After a career that included duty in the FBI and the Kennedy administration, network television producing, corporate communications, political campaigning and more than three decades as a newspaperman, Dick Snider called himself “a small-town guy, at my best when I don’t forget that much of what I learned about life, and how to live it, was small-town stuff.”
The words are from his valedictory column in a Kansas newspaper in October 2004, written as his health failed following a diagnosis of terminal cancer. He died in Topeka Nov. 23, 2004 at the age of 83.
Always self-deprecating, whether siting easy targets like lawyers or “Wingnuts,” the term he coined for right-wingers, or straining truth to find humor at the expense of friends and family, his final column was no exception.
Declining stopgap surgery in the summer, he “didn’t feel like gambling on paying out quality time to buy more quality time, with no guarantees.” So, he wrote, “I went home to recuperate. This process got a big boost when my children, deciding there would be no immediate division of the assets, also went home.”
A profile on his 80th birthday in the Topeka Capital-Journal described him as “a man whose irreverent and sometimes skeptical views of the world are forged by a lifetime of close contacts with the greats and would-be-greats of sports, government and corporate America. His often-embellished diatribes against people in power tickle the masses as much as they torment the targeted.”
Dick Snider was born in Oakwood, OK, March 20, 1921. Following a brief period in Wyoming after his Catholic family was cross-burned out of Oklahoma by the Ku Klux Klan, he spent his childhood in rural Oklahoma and graduated from St. Gregory’s High School in Shawnee, OK and Oklahoma State University with a degree in journalism.
Recruited to work for the Federal Bureau of Investigation in Washington, DC as a fingerprint technician, he completed three semesters of law school pursuing a degree to become an FBI Special Agent.
That ambition was cut short with the coming of World War II when he served as a Navy Chief and as an instructor at the Aviation Machinists School in Norman, OK. Following the war, he held a number of newspaper sports reporting jobs in West Texas, including the San Antonio Express and Evening News, the Odessa American and the Borger News-Herald.
In July of 1950, he came to Kansas to work as a sportswriter for the Topeka Daily Capital.
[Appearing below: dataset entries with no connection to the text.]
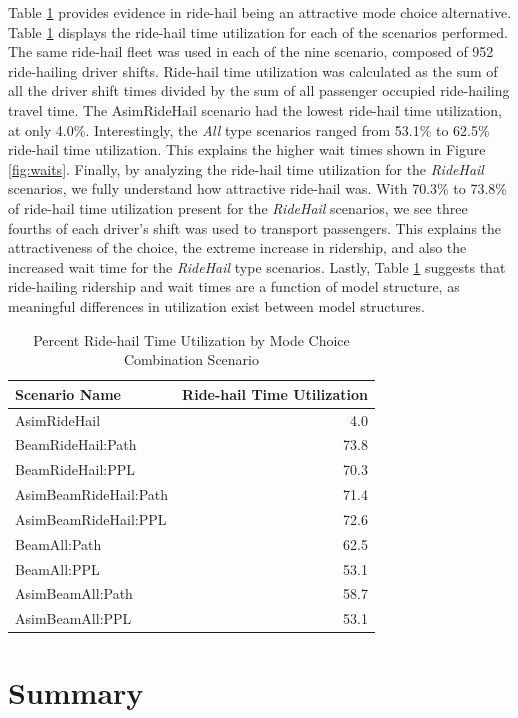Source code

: \documentclass[simple, masters, twoside]{byuthesis}
\begin{document}
Table \ref{tab:timeutil} provides evidence in ride-hail being an attractive mode choice alternative. Table \ref{tab:timeutil} displays the ride-hail time utilization for each of the scenarios performed. The same ride-hail fleet was used in each of the nine scenario, composed of 952 ride-hailing driver shifts. Ride-hail time utilization was calculated as the sum of all the driver shift times divided by the sum of all passenger occupied ride-hailing travel time. The AsimRideHail scenario had the lowest ride-hail time utilization, at only 4.0\%. Interestingly, the \emph{All} type scenarios ranged from 53.1\% to 62.5\% ride-hail time utilization. This explains the higher wait times shown in Figure \ref{fig:waits}. Finally, by analyzing the ride-hail time utilization for the \emph{RideHail} scenarios, we fully understand how attractive ride-hail was. With 70.3\% to 73.8\% of ride-hail time utilization present for the \emph{RideHail} scenarios, we see three fourths of each driver's shift was used to transport passengers. This explains the attractiveness of the choice, the extreme increase in ridership, and also the increased wait time for the \emph{RideHail} type scenarios. Lastly, Table \ref{tab:timeutil} suggests that ride-hailing ridership and wait times are a function of model structure, as meaningful differences in utilization exist between model structures.

\begin{table}

\caption[Percent Ride-hail Time Utilization]{\label{tab:timeutil}Percent Ride-hail Time Utilization by Mode Choice Combination Scenario}
\centering
\begin{tabular}[t]{lr}
\toprule
Scenario Name & Ride-hail Time Utilization\\
\midrule
AsimRideHail & 4.0\\
BeamRideHail:Path & 73.8\\
BeamRideHail:PPL & 70.3\\
AsimBeamRideHail:Path & 71.4\\
AsimBeamRideHail:PPL & 72.6\\
\addlinespace
BeamAll:Path & 62.5\\
BeamAll:PPL & 53.1\\
AsimBeamAll:Path & 58.7\\
AsimBeamAll:PPL & 53.1\\
\bottomrule
\end{tabular}
\end{table}

\hypertarget{summary-2}{%
\section{Summary}\label{summary-2}}
\end{document}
In September of that year he was promoted to sports editor and also married Barbara Alice Linville of Harveyville, a United Press employee. He stayed in the former position until 1958, when he was named managing editor. He stayed in the latter position until the end.
In 1961, he joined the administration of President John F. Kennedy in Washington, DC as Director of Information and later Administrator of the President’s Council on Physical Fitness. Among the assignments was speechwriting for administration officials on the subject of youth fitness and physical education, including Attorney General Robert F. Kennedy.
Following the assassination, he returned to Oklahoma as campaign manager for the 1964 U.S. Senate bid of former Oklahoma University football coach Bud Wilkinson. Returning to Washington to direct a sports trade association following the Senate defeat, he continued his association with Wilkinson by ghost-writing the former OU football coach’s nationally syndicated sports column, Time Out With Bud.
In 1965, he founded NCAA Films and became executive producer of a weekly football highlights program for ABC-TV. To air the show summarizing Saturday’s best college football games every Sunday morning called for an unprecedented overnight coordination of freelance film camera operators, editors, producers, announcers and messengers week after week in the days before videotape and satellite transmissions.
In the early 1970s, he moved into corporate communications as a vice president and member of the board of directors of Vickers Petroleum in Wichita and later, Pester Petroleum in Des Moines. Lured out of retirement in the early 1980s, he worked as communications director for the College Football Association, which oversaw rights and financing issues between major college football programs and television networks.
Returning to Topeka in 1985, he settled into “semi-retirement,” writing three columns a week for the Capital-Journal, a pace he maintained for nearly 17 years, winning top honors in reader polls well into his 80s. In 2002, he resigned from the Capital-Journal when the then-publisher ordered him to stop covering the notoriously arcane and unaccountable school board budget.
Hired immediately by the rival Topeka Metro News, he continued his column until October 2004, when he announced to readers that he had been diagnosed with terminal cancer. In a rare tribute days before Snider’s passing, the Capital-Journal, under its new publisher, reprinted the column on its front page under the headline “The Write Stuff.”